Oct 6, 2011

Global Trade: Shipping Routes in the Arctic

 Supertankers, that transport oil, cars and other products, famously produce large quantities of CO2 (it is estimated that worldwide shipping currently accounts for more than 3 percent of all annual global emissions), but receding Arctic ice could change that.

By travelling across the north of Russia, a medium sized tanker could save 580 tonnes of fuel and 18 days in a voyage from Norway to China. Normally, it would take 40 days.
The Arctic ice recession (which is at a near record low level) would mean shipping routes could shave off 4,000 nautical miles off the southern Suez route from the Atlantic to the Pacific – which is a lot of fuel. Speaking to The Guardian, Christian Bonfils, a director of Nordic Bulk Carriers in Oslo said: “We saved 1,000 tonnes of bunker fuel – nearly 3,000 tonnes of CO2 – on one journey between Murmansk and north China.”
Of course the northern route won’t be open the entire year, but during the summer months by moving cargo through it for four to six months could save shipping companies €180,000-300,000 on each trip.
But what about the environmental impact?

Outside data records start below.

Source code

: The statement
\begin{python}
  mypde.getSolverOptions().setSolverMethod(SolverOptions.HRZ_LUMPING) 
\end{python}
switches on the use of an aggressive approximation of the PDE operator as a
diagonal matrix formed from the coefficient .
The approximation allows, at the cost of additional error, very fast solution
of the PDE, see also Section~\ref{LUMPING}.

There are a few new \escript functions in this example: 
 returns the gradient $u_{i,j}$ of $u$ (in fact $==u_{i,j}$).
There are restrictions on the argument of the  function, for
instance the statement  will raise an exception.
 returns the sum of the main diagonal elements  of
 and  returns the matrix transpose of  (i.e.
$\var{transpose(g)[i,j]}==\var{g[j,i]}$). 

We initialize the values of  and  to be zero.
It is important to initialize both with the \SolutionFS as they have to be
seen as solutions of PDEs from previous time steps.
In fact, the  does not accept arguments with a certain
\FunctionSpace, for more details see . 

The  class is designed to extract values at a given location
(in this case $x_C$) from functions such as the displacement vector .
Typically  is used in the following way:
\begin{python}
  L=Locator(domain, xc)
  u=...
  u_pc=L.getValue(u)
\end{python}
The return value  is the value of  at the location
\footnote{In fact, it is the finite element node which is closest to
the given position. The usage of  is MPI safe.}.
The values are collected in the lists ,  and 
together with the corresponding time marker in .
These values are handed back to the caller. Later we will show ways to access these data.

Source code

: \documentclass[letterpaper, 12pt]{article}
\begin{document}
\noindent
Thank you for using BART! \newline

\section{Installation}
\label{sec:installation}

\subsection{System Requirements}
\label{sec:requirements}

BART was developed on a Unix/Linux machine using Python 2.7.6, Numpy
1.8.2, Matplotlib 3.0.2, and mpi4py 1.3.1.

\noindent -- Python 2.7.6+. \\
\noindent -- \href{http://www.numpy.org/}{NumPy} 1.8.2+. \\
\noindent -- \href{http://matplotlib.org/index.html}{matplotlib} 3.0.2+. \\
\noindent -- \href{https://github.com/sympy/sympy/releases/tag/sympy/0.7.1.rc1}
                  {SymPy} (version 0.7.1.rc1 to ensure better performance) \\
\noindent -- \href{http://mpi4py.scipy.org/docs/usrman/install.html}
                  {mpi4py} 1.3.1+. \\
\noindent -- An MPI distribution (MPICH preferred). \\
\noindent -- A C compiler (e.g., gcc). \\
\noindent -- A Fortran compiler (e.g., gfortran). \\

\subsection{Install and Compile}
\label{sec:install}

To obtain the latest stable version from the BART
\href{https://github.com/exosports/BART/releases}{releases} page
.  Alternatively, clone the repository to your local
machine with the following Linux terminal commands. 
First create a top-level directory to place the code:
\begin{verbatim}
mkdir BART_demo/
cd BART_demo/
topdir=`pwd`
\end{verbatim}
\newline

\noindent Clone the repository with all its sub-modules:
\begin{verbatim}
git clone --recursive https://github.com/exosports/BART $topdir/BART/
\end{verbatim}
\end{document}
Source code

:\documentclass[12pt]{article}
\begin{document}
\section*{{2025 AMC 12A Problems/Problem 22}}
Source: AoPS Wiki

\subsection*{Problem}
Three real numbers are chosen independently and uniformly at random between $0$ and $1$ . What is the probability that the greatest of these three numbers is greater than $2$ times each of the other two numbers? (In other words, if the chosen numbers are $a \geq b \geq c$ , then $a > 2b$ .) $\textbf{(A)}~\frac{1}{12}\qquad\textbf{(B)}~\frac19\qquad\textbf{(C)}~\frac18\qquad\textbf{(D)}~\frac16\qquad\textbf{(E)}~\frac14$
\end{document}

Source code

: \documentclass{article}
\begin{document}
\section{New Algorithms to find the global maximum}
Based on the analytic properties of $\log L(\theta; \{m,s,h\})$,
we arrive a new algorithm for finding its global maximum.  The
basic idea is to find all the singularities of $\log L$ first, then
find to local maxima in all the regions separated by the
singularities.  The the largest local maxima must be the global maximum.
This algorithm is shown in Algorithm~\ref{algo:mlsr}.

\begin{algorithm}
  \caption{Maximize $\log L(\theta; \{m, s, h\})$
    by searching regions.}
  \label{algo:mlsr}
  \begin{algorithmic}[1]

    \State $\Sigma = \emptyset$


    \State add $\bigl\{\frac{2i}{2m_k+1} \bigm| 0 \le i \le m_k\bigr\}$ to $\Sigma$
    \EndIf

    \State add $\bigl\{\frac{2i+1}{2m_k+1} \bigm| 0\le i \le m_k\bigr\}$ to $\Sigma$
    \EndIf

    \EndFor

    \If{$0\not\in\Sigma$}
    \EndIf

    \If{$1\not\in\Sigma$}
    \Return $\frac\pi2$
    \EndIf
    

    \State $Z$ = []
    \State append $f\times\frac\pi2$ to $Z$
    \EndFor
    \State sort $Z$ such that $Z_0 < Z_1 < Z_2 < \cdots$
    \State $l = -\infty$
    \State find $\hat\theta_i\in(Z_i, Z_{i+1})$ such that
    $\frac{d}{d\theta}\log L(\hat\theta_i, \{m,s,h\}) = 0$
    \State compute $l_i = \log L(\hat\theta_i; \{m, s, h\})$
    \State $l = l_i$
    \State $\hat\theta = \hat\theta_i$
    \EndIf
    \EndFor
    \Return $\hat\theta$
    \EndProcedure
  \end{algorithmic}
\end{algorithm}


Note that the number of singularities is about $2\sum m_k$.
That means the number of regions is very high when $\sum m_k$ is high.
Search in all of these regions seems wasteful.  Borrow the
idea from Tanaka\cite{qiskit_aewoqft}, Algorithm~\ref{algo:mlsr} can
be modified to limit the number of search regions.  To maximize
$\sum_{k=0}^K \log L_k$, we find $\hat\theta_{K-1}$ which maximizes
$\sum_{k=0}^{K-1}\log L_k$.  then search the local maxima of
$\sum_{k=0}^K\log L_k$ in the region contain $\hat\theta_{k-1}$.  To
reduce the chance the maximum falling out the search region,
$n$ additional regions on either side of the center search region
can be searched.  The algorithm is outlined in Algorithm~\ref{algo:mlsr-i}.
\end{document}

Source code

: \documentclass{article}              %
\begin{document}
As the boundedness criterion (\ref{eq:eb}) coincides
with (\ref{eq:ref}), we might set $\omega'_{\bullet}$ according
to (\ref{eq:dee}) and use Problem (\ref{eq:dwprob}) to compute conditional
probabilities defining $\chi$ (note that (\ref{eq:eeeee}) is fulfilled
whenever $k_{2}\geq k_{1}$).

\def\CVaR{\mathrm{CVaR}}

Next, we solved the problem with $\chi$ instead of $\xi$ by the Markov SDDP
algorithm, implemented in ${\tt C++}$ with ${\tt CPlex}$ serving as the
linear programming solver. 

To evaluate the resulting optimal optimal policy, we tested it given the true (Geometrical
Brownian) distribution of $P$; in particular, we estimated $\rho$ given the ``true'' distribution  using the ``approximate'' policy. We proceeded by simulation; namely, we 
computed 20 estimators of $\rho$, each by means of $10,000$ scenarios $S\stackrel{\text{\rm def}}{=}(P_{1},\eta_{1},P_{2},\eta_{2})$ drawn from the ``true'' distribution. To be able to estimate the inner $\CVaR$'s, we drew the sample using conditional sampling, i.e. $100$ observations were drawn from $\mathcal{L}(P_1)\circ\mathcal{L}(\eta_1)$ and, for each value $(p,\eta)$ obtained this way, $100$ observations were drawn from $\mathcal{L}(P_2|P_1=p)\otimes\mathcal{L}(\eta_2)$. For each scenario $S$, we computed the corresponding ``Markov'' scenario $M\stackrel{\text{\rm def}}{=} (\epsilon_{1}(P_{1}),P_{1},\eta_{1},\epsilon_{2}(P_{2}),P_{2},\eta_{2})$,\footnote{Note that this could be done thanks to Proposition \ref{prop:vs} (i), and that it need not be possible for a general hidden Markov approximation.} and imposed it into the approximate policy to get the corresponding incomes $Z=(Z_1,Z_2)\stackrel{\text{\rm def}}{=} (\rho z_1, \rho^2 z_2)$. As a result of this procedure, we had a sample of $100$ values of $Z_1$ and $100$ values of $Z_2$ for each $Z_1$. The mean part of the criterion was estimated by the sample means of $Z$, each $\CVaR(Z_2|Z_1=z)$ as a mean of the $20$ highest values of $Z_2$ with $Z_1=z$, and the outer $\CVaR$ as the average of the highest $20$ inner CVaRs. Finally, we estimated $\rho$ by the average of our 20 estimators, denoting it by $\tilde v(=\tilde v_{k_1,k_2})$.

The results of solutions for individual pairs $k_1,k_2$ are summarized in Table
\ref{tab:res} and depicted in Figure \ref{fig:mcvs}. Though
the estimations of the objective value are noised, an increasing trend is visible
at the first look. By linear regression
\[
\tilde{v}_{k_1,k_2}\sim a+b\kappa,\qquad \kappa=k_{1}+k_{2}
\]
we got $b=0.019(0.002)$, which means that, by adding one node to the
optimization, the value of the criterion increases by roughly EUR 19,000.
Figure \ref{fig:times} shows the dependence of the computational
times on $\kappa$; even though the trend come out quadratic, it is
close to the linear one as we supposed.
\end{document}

Environment groups believe that while the northern route could indeed reduce CO2 emissions and shipping costs, it could cause other problems; namely oil spills, maritime accidents and an increase in the production of “black carbon” – a sooty residue of partly burned fuel which is deposited on ice and is a powerful “forcer” of climate change.
“The prospect of the creeping industrialization of the high north is deeply worrying. More ships bring more chance of major accidents and will mean more climate pollutants on the back of more melting of the ice,” said Ben Ayliffe, Arctic campaigner with Greenpeace.
It sounds like quite the dilemma – a reduction in shipping emissions and costs each year, or a potential increase in the likelihood of shipping accidents and the creation of ‘black carbon’.